MISE À JOUR : 04.06.2026
MISE À JOUR : 04.06.2026
Le requin bleu (Prionace glauca) est une espèce hautement pélagique et l’un des requins les plus largement répartis au monde, fréquentant les océans tempérés et tropicaux de la planète. Dans l’Atlantique Nord, il effectue de vastes migrations saisonnières selon un vaste circuit reliant l’Afrique, l’Amérique du Nord et l’Europe. Les individus arrivent généralement dans les eaux de l’Atlantique canadien au printemps et les quittent à l’automne.
Ordre – Carcharhiniformes
Famille – Carcharhinidés
Genre – Prionace
Espèce – P. glauca
Prionace glauca est le nom scientifique du requin bleu. Dérivé du grec et du latin, il signifie approximativement « requin bleu en forme de scie », en référence à son corps élancé, à ses dents pointues et à sa coloration bleu profond. Prionace provient du grec prion (« scie »), tandis que glauca est un mot latin signifiant « bleu grisâtre ».

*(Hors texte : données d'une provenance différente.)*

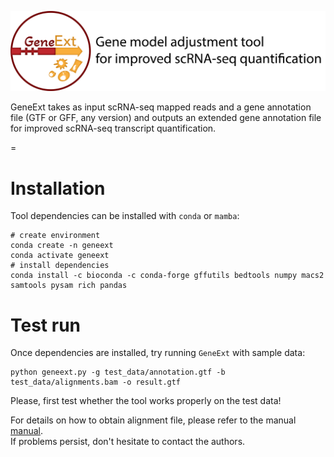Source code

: !['header'](./img/logo.png)

GeneExt takes as input scRNA-seq mapped reads and a gene annotation file (GTF or GFF, any version) and outputs an extended gene annotation file for improved scRNA-seq transcript quantification.

=
# Installation  

Tool dependencies can be installed with `conda` or `mamba`: 

```
# create environment
conda create -n geneext
conda activate geneext
# install dependencies
conda install -c bioconda -c conda-forge gffutils bedtools numpy macs2 samtools pysam rich pandas 
```

# Test run
Once dependencies are installed, try running `GeneExt` with sample data:  
```
python geneext.py -g test_data/annotation.gtf -b test_data/alignments.bam -o result.gtf
```
Please, first test whether the tool works properly on the test data! 

For details on how to obtain alignment file, please refer to the manual [manual](Manual.md).   
If problems persist, don't hesitate to contact the authors.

Conçu pour la vie en haute mer, le requin bleu se distingue par son corps élancé, ses nageoires pectorales exceptionnellement longues et sa coloration bleu profond. Il se nourrit principalement de calmars et de poissons grégaires et est capable de parcourir des milliers de kilomètres à travers l’Atlantique.
Chaque année, plusieurs requins bleus pénètrent dans le golfe du Saint-Laurent, où leur présence a été documentée[1] jusque dans la région de l’embouchure de l’estuaire, au large de la péninsule gaspésienne.

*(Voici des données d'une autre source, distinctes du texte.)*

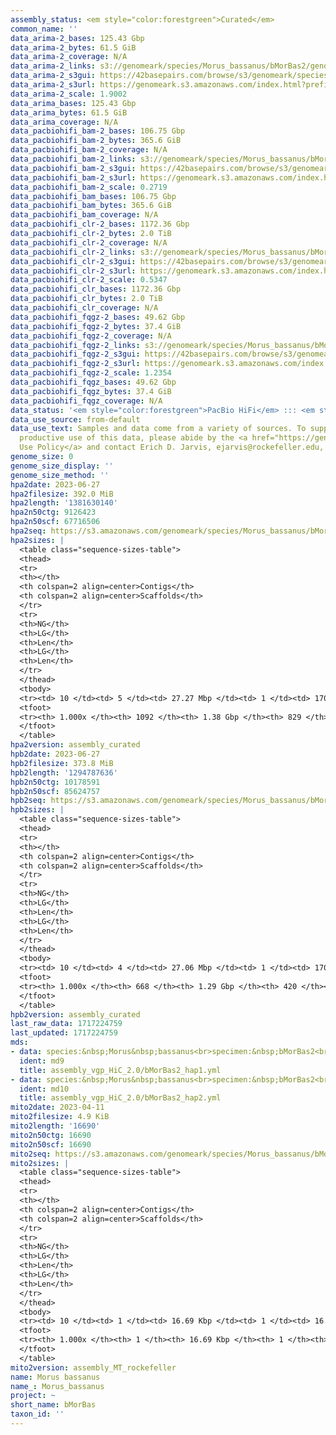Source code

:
 ```yaml
---
assembly_status: <em style="color:forestgreen">Curated</em>
common_name: ''
data_arima-2_bases: 125.43 Gbp
data_arima-2_bytes: 61.5 GiB
data_arima-2_coverage: N/A
data_arima-2_links: s3://genomeark/species/Morus_bassanus/bMorBas2/genomic_data/arima/<br>
data_arima-2_s3gui: https://42basepairs.com/browse/s3/genomeark/species/Morus_bassanus/bMorBas2/genomic_data/arima/
data_arima-2_s3url: https://genomeark.s3.amazonaws.com/index.html?prefix=species/Morus_bassanus/bMorBas2/genomic_data/arima/
data_arima-2_scale: 1.9002
data_arima_bases: 125.43 Gbp
data_arima_bytes: 61.5 GiB
data_arima_coverage: N/A
data_pacbiohifi_bam-2_bases: 106.75 Gbp
data_pacbiohifi_bam-2_bytes: 365.6 GiB
data_pacbiohifi_bam-2_coverage: N/A
data_pacbiohifi_bam-2_links: s3://genomeark/species/Morus_bassanus/bMorBas2/genomic_data/pacbio_hifi/<br>
data_pacbiohifi_bam-2_s3gui: https://42basepairs.com/browse/s3/genomeark/species/Morus_bassanus/bMorBas2/genomic_data/pacbio_hifi/
data_pacbiohifi_bam-2_s3url: https://genomeark.s3.amazonaws.com/index.html?prefix=species/Morus_bassanus/bMorBas2/genomic_data/pacbio_hifi/
data_pacbiohifi_bam-2_scale: 0.2719
data_pacbiohifi_bam_bases: 106.75 Gbp
data_pacbiohifi_bam_bytes: 365.6 GiB
data_pacbiohifi_bam_coverage: N/A
data_pacbiohifi_clr-2_bases: 1172.36 Gbp
data_pacbiohifi_clr-2_bytes: 2.0 TiB
data_pacbiohifi_clr-2_coverage: N/A
data_pacbiohifi_clr-2_links: s3://genomeark/species/Morus_bassanus/bMorBas2/genomic_data/pacbio_hifi/<br>
data_pacbiohifi_clr-2_s3gui: https://42basepairs.com/browse/s3/genomeark/species/Morus_bassanus/bMorBas2/genomic_data/pacbio_hifi/
data_pacbiohifi_clr-2_s3url: https://genomeark.s3.amazonaws.com/index.html?prefix=species/Morus_bassanus/bMorBas2/genomic_data/pacbio_hifi/
data_pacbiohifi_clr-2_scale: 0.5347
data_pacbiohifi_clr_bases: 1172.36 Gbp
data_pacbiohifi_clr_bytes: 2.0 TiB
data_pacbiohifi_clr_coverage: N/A
data_pacbiohifi_fqgz-2_bases: 49.62 Gbp
data_pacbiohifi_fqgz-2_bytes: 37.4 GiB
data_pacbiohifi_fqgz-2_coverage: N/A
data_pacbiohifi_fqgz-2_links: s3://genomeark/species/Morus_bassanus/bMorBas2/genomic_data/pacbio_hifi/<br>
data_pacbiohifi_fqgz-2_s3gui: https://42basepairs.com/browse/s3/genomeark/species/Morus_bassanus/bMorBas2/genomic_data/pacbio_hifi/
data_pacbiohifi_fqgz-2_s3url: https://genomeark.s3.amazonaws.com/index.html?prefix=species/Morus_bassanus/bMorBas2/genomic_data/pacbio_hifi/
data_pacbiohifi_fqgz-2_scale: 1.2354
data_pacbiohifi_fqgz_bases: 49.62 Gbp
data_pacbiohifi_fqgz_bytes: 37.4 GiB
data_pacbiohifi_fqgz_coverage: N/A
data_status: '<em style="color:forestgreen">PacBio HiFi</em> ::: <em style="color:forestgreen">Arima</em>'
data_use_source: from-default
data_use_text: Samples and data come from a variety of sources. To support fair and
  productive use of this data, please abide by the <a href="https://genome10k.soe.ucsc.edu/data-use-policies/">Data
  Use Policy</a> and contact Erich D. Jarvis, ejarvis@rockefeller.edu, with any questions.
genome_size: 0
genome_size_display: ''
genome_size_method: ''
hpa2date: 2023-06-27
hpa2filesize: 392.0 MiB
hpa2length: '1381630140'
hpa2n50ctg: 9126423
hpa2n50scf: 67716506
hpa2seq: https://s3.amazonaws.com/genomeark/species/Morus_bassanus/bMorBas2/assembly_curated/bMorBas2.hap1.cur.20230627.fasta.gz
hpa2sizes: |
  <table class="sequence-sizes-table">
  <thead>
  <tr>
  <th></th>
  <th colspan=2 align=center>Contigs</th>
  <th colspan=2 align=center>Scaffolds</th>
  </tr>
  <tr>
  <th>NG</th>
  <th>LG</th>
  <th>Len</th>
  <th>LG</th>
  <th>Len</th>
  </tr>
  </thead>
  <tbody>
  <tr><td> 10 </td><td> 5 </td><td> 27.27 Mbp </td><td> 1 </td><td> 170.32 Mbp </td></tr><tr><td> 20 </td><td> 11 </td><td> 18.70 Mbp </td><td> 2 </td><td> 135.26 Mbp </td></tr><tr><td> 30 </td><td> 19 </td><td> 16.88 Mbp </td><td> 3 </td><td> 116.62 Mbp </td></tr><tr><td> 40 </td><td> 29 </td><td> 12.21 Mbp </td><td> 5 </td><td> 85.79 Mbp </td></tr><tr style="background-color:#cccccc;"><td> 50 </td><td> 42 </td><td style="background-color:#88ff88;"> 9.13 Mbp </td><td> 7 </td><td style="background-color:#88ff88;"> 67.72 Mbp </td></tr><tr><td> 60 </td><td> 61 </td><td> 6.12 Mbp </td><td> 9 </td><td> 45.46 Mbp </td></tr><tr><td> 70 </td><td> 88 </td><td> 4.29 Mbp </td><td> 13 </td><td> 30.86 Mbp </td></tr><tr><td> 80 </td><td> 128 </td><td> 2.70 Mbp </td><td> 19 </td><td> 14.15 Mbp </td></tr><tr><td> 90 </td><td> 207 </td><td> 1.04 Mbp </td><td> 37 </td><td> 2.69 Mbp </td></tr><tr><td> 100 </td><td> 1092 </td><td> 10.74 Kbp </td><td> 829 </td><td> 10.74 Kbp </td></tr></tbody>
  <tfoot>
  <tr><th> 1.000x </th><th> 1092 </th><th> 1.38 Gbp </th><th> 829 </th><th> 1.38 Gbp </th></tr>
  </tfoot>
  </table>
hpa2version: assembly_curated
hpb2date: 2023-06-27
hpb2filesize: 373.8 MiB
hpb2length: '1294787636'
hpb2n50ctg: 10178591
hpb2n50scf: 85624757
hpb2seq: https://s3.amazonaws.com/genomeark/species/Morus_bassanus/bMorBas2/assembly_curated/bMorBas2.hap2.cur.20230627.fasta.gz
hpb2sizes: |
  <table class="sequence-sizes-table">
  <thead>
  <tr>
  <th></th>
  <th colspan=2 align=center>Contigs</th>
  <th colspan=2 align=center>Scaffolds</th>
  </tr>
  <tr>
  <th>NG</th>
  <th>LG</th>
  <th>Len</th>
  <th>LG</th>
  <th>Len</th>
  </tr>
  </thead>
  <tbody>
  <tr><td> 10 </td><td> 4 </td><td> 27.06 Mbp </td><td> 1 </td><td> 170.18 Mbp </td></tr><tr><td> 20 </td><td> 10 </td><td> 19.00 Mbp </td><td> 2 </td><td> 135.25 Mbp </td></tr><tr><td> 30 </td><td> 19 </td><td> 14.02 Mbp </td><td> 3 </td><td> 117.81 Mbp </td></tr><tr><td> 40 </td><td> 28 </td><td> 12.17 Mbp </td><td> 5 </td><td> 85.67 Mbp </td></tr><tr style="background-color:#cccccc;"><td> 50 </td><td> 40 </td><td style="background-color:#88ff88;"> 10.18 Mbp </td><td> 6 </td><td style="background-color:#88ff88;"> 85.62 Mbp </td></tr><tr><td> 60 </td><td> 55 </td><td> 7.60 Mbp </td><td> 8 </td><td> 46.53 Mbp </td></tr><tr><td> 70 </td><td> 75 </td><td> 4.87 Mbp </td><td> 11 </td><td> 37.27 Mbp </td></tr><tr><td> 80 </td><td> 106 </td><td> 3.48 Mbp </td><td> 15 </td><td> 25.35 Mbp </td></tr><tr><td> 90 </td><td> 165 </td><td> 1.44 Mbp </td><td> 24 </td><td> 9.16 Mbp </td></tr><tr><td> 100 </td><td> 668 </td><td> 9.93 Kbp </td><td> 420 </td><td> 9.93 Kbp </td></tr></tbody>
  <tfoot>
  <tr><th> 1.000x </th><th> 668 </th><th> 1.29 Gbp </th><th> 420 </th><th> 1.29 Gbp </th></tr>
  </tfoot>
  </table>
hpb2version: assembly_curated
last_raw_data: 1717224759
last_updated: 1717224759
mds:
- data: species:&nbsp;Morus&nbsp;bassanus<br>specimen:&nbsp;bMorBas2<br>projects:&nbsp;<br>&nbsp;&nbsp;-&nbsp;vgp<br>data_location:&nbsp;S3<br>release_to:&nbsp;S3<br>haplotype_to_curate:&nbsp;hap1<br>hap1:&nbsp;s3://genomeark/species/Morus_bassanus/bMorBas2/assembly_vgp_HiC_2.0/bMorBas2.HiC.hap1.20230417.fasta.gz<br>hap2:&nbsp;s3://genomeark/species/Morus_bassanus/bMorBas2/assembly_vgp_HiC_2.0/bMorBas2.HiC.hap2.20230417.fasta.gz<br>pretext_hap1:&nbsp;s3://genomeark/species/Morus_bassanus/bMorBas2/assembly_vgp_HiC_2.0/evaluation/hap1/pretext/bMorBas2_hap1__s2_heatmap.pretext<br>pretext_hap2:&nbsp;s3://genomeark/species/Morus_bassanus/bMorBas2/assembly_vgp_HiC_2.0/evaluation/hap2/pretext/bMorBas2_hap2__s2_heatmap.pretext<br>kmer_spectra_img:&nbsp;s3://genomeark/species/Morus_bassanus/bMorBas2/assembly_vgp_HiC_2.0/evaluation/merqury/bMorBas2_png/<br>mito:&nbsp;s3://genomeark/species/Morus_bassanus/bMorBas2/assembly_MT_rockefeller/bMorBas2.MT.20230411.fasta.gz<br>pacbio_read_dir:&nbsp;s3://genomeark/species/Morus_bassanus/bMorBas2/genomic_data/pacbio_hifi/<br>pacbio_read_type:&nbsp;hifi<br>hic_read_dir:&nbsp;s3://genomeark/species/Morus_bassanus/bMorBas2/genomic_data/arima/<br>pipeline:<br>&nbsp;&nbsp;-&nbsp;hifiasm&nbsp;(0.19.3+galaxy0)<br>&nbsp;&nbsp;-&nbsp;yahs&nbsp;(1.2a.2+galaxy0)<br>assembled_by_group:&nbsp;Rockefeller<br>notes:&nbsp;This&nbsp;was&nbsp;a&nbsp;hifiasm-HiC&nbsp;assembly&nbsp;of&nbsp;bMorBas2&nbsp;(VGL&nbsp;ID&nbsp;is&nbsp;VGL-bMorBas1),&nbsp;resulting&nbsp;in&nbsp;two&nbsp;complete&nbsp;haplotypes.&nbsp;This&nbsp;individual&nbsp;did&nbsp;not&nbsp;have&nbsp;bionano&nbsp;data.&nbsp;HiC&nbsp;scaffolding&nbsp;was&nbsp;performed&nbsp;with&nbsp;yahs.&nbsp;K-mer&nbsp;spectra&nbsp;indicates&nbsp;a&nbsp;homogametic&nbsp;specimen.&nbsp;The&nbsp;HiC&nbsp;prep&nbsp;was&nbsp;Arima&nbsp;kit&nbsp;2.&nbsp;I&nbsp;am&nbsp;submitting&nbsp;both&nbsp;hap1&nbsp;&&nbsp;hap2&nbsp;for&nbsp;dual&nbsp;curation.&nbsp;This&nbsp;is&nbsp;the&nbsp;curation&nbsp;ticket&nbsp;for&nbsp;hap1.&nbsp;
  ident: md9
  title: assembly_vgp_HiC_2.0/bMorBas2_hap1.yml
- data: species:&nbsp;Morus&nbsp;bassanus<br>specimen:&nbsp;bMorBas2<br>projects:&nbsp;<br>&nbsp;&nbsp;-&nbsp;vgp<br>data_location:&nbsp;S3<br>release_to:&nbsp;S3<br>haplotype_to_curate:&nbsp;hap1<br>hap1:&nbsp;s3://genomeark/species/Morus_bassanus/bMorBas2/assembly_vgp_HiC_2.0/bMorBas2.HiC.hap1.20230417.fasta.gz<br>hap2:&nbsp;s3://genomeark/species/Morus_bassanus/bMorBas2/assembly_vgp_HiC_2.0/bMorBas2.HiC.hap2.20230417.fasta.gz<br>pretext_hap1:&nbsp;s3://genomeark/species/Morus_bassanus/bMorBas2/assembly_vgp_HiC_2.0/evaluation/hap1/pretext/bMorBas2_hap1__s2_heatmap.pretext<br>pretext_hap2:&nbsp;s3://genomeark/species/Morus_bassanus/bMorBas2/assembly_vgp_HiC_2.0/evaluation/hap2/pretext/bMorBas2_hap2__s2_heatmap.pretext<br>kmer_spectra_img:&nbsp;s3://genomeark/species/Morus_bassanus/bMorBas2/assembly_vgp_HiC_2.0/evaluation/merqury/bMorBas2_png/<br>mito:&nbsp;s3://genomeark/species/Morus_bassanus/bMorBas2/assembly_MT_rockefeller/bMorBas2.MT.20230411.fasta.gz<br>pacbio_read_dir:&nbsp;s3://genomeark/species/Morus_bassanus/bMorBas2/genomic_data/pacbio_hifi/<br>pacbio_read_type:&nbsp;hifi<br>hic_read_dir:&nbsp;s3://genomeark/species/Morus_bassanus/bMorBas2/genomic_data/arima/<br>pipeline:<br>&nbsp;&nbsp;-&nbsp;hifiasm&nbsp;(0.19.3+galaxy0)<br>&nbsp;&nbsp;-&nbsp;yahs&nbsp;(1.2a.2+galaxy0)<br>assembled_by_group:&nbsp;Rockefeller<br>notes:&nbsp;This&nbsp;was&nbsp;a&nbsp;hifiasm-HiC&nbsp;assembly&nbsp;of&nbsp;bMorBas2&nbsp;(VGL&nbsp;ID&nbsp;is&nbsp;VGL-bMorBas1),&nbsp;resulting&nbsp;in&nbsp;two&nbsp;complete&nbsp;haplotypes.&nbsp;This&nbsp;individual&nbsp;did&nbsp;not&nbsp;have&nbsp;bionano&nbsp;data.&nbsp;HiC&nbsp;scaffolding&nbsp;was&nbsp;performed&nbsp;with&nbsp;yahs.&nbsp;K-mer&nbsp;spectra&nbsp;indicates&nbsp;a&nbsp;homogametic&nbsp;specimen.&nbsp;The&nbsp;HiC&nbsp;prep&nbsp;was&nbsp;Arima&nbsp;kit&nbsp;2.&nbsp;I&nbsp;am&nbsp;submitting&nbsp;both&nbsp;hap1&nbsp;&&nbsp;hap2&nbsp;for&nbsp;dual&nbsp;curation.&nbsp;This&nbsp;is&nbsp;the&nbsp;curation&nbsp;ticket&nbsp;for&nbsp;hap1.&nbsp;
  ident: md10
  title: assembly_vgp_HiC_2.0/bMorBas2_hap2.yml
mito2date: 2023-04-11
mito2filesize: 4.9 KiB
mito2length: '16690'
mito2n50ctg: 16690
mito2n50scf: 16690
mito2seq: https://s3.amazonaws.com/genomeark/species/Morus_bassanus/bMorBas2/assembly_MT_rockefeller/bMorBas2.MT.20230411.fasta.gz
mito2sizes: |
  <table class="sequence-sizes-table">
  <thead>
  <tr>
  <th></th>
  <th colspan=2 align=center>Contigs</th>
  <th colspan=2 align=center>Scaffolds</th>
  </tr>
  <tr>
  <th>NG</th>
  <th>LG</th>
  <th>Len</th>
  <th>LG</th>
  <th>Len</th>
  </tr>
  </thead>
  <tbody>
  <tr><td> 10 </td><td> 1 </td><td> 16.69 Kbp </td><td> 1 </td><td> 16.69 Kbp </td></tr><tr><td> 20 </td><td> 1 </td><td> 16.69 Kbp </td><td> 1 </td><td> 16.69 Kbp </td></tr><tr><td> 30 </td><td> 1 </td><td> 16.69 Kbp </td><td> 1 </td><td> 16.69 Kbp </td></tr><tr><td> 40 </td><td> 1 </td><td> 16.69 Kbp </td><td> 1 </td><td> 16.69 Kbp </td></tr><tr style="background-color:#cccccc;"><td> 50 </td><td> 1 </td><td style="background-color:#ff8888;"> 16.69 Kbp </td><td> 1 </td><td style="background-color:#ff8888;"> 16.69 Kbp </td></tr><tr><td> 60 </td><td> 1 </td><td> 16.69 Kbp </td><td> 1 </td><td> 16.69 Kbp </td></tr><tr><td> 70 </td><td> 1 </td><td> 16.69 Kbp </td><td> 1 </td><td> 16.69 Kbp </td></tr><tr><td> 80 </td><td> 1 </td><td> 16.69 Kbp </td><td> 1 </td><td> 16.69 Kbp </td></tr><tr><td> 90 </td><td> 1 </td><td> 16.69 Kbp </td><td> 1 </td><td> 16.69 Kbp </td></tr><tr><td> 100 </td><td> 1 </td><td> 16.69 Kbp </td><td> 1 </td><td> 16.69 Kbp </td></tr></tbody>
  <tfoot>
  <tr><th> 1.000x </th><th> 1 </th><th> 16.69 Kbp </th><th> 1 </th><th> 16.69 Kbp </th></tr>
  </tfoot>
  </table>
mito2version: assembly_MT_rockefeller
name: Morus bassanus
name_: Morus_bassanus
project: ~
short_name: bMorBas
taxon_id: ''
---
```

(1) Gallant, J., unpublished data.
Noms
Nom commun français : Requin bleu, requin peau bleue
Nom commun anglais : Blue shark, blue whaler, great blue shark
Nom mi’kmaq : Sabbede-mequ, siglati, tan booskekŭlooskăbāwit’, webetŭmâk’, wipitmeqw
Nom scientifique : Prionace glauca
Prionace glauca signifie approximativement « requin bleu en forme de scie », en référence à ses dents pointues et à sa coloration caractéristique. Le nom Prionace est dérivé des mots grecs prion (« scie ») et akis (« pointe »), tandis que glauca est un terme latin signifiant « bleu grisâtre ».
Description
Reconnaissable à sa coloration bleu profond, à son corps allongé, à son museau effilé et à ses nageoires pectorales exceptionnellement longues, le requin bleu est l’un des requins les plus distinctifs et les plus hydrodynamiques de la haute mer. Sa silhouette élancée et sa livrée éclatante le rendent facilement identifiable parmi les espèces présentes dans l’Atlantique canadien.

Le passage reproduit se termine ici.